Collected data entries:
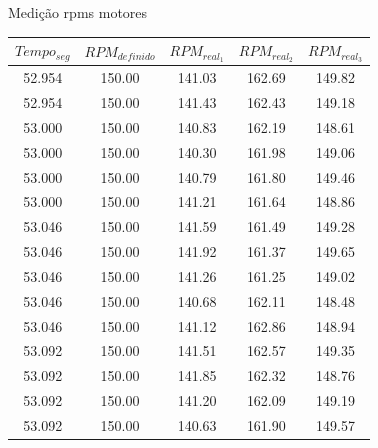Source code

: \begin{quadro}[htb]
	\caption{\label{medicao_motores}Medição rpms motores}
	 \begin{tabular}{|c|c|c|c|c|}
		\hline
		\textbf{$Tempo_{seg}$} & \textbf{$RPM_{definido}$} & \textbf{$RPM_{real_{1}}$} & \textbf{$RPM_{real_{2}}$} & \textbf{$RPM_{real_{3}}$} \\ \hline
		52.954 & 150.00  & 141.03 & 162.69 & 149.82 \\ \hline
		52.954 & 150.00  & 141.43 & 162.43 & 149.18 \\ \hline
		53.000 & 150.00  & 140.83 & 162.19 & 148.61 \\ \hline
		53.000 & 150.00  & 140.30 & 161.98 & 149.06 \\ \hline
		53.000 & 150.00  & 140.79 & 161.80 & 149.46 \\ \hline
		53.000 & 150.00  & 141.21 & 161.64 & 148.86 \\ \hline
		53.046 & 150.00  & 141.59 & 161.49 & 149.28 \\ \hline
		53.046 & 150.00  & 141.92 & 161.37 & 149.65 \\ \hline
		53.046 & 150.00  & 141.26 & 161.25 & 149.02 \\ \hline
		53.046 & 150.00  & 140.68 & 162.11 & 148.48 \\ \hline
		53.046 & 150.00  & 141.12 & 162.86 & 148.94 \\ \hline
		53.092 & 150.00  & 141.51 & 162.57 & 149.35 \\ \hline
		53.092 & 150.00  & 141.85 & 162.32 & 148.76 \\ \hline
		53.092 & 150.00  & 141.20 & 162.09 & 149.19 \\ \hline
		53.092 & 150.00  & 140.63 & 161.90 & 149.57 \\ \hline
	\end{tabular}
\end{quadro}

...

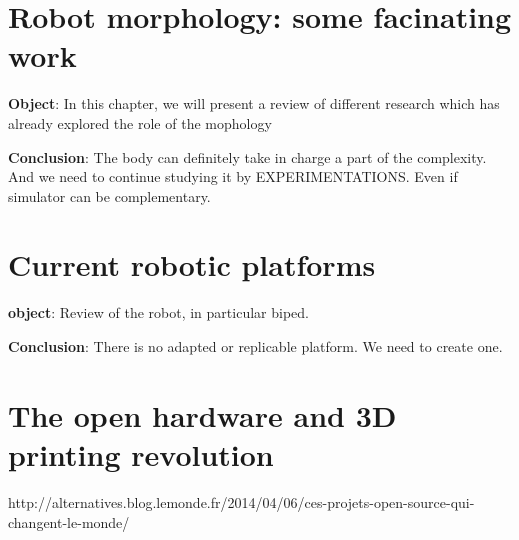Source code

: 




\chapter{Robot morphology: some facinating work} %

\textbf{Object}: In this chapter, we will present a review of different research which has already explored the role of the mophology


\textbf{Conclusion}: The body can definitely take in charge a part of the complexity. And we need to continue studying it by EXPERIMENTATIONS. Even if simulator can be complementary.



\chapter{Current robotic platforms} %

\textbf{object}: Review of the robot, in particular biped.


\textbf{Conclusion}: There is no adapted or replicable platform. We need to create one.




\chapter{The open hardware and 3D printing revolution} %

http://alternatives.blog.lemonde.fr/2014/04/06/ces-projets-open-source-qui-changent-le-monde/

▶ Problem statement
In the entries above, find each line containing the string "begin" and copy it.

▶ Response area
: \begin{quadro}[htb]
	 \begin{tabular}{|c|c|c|c|c|}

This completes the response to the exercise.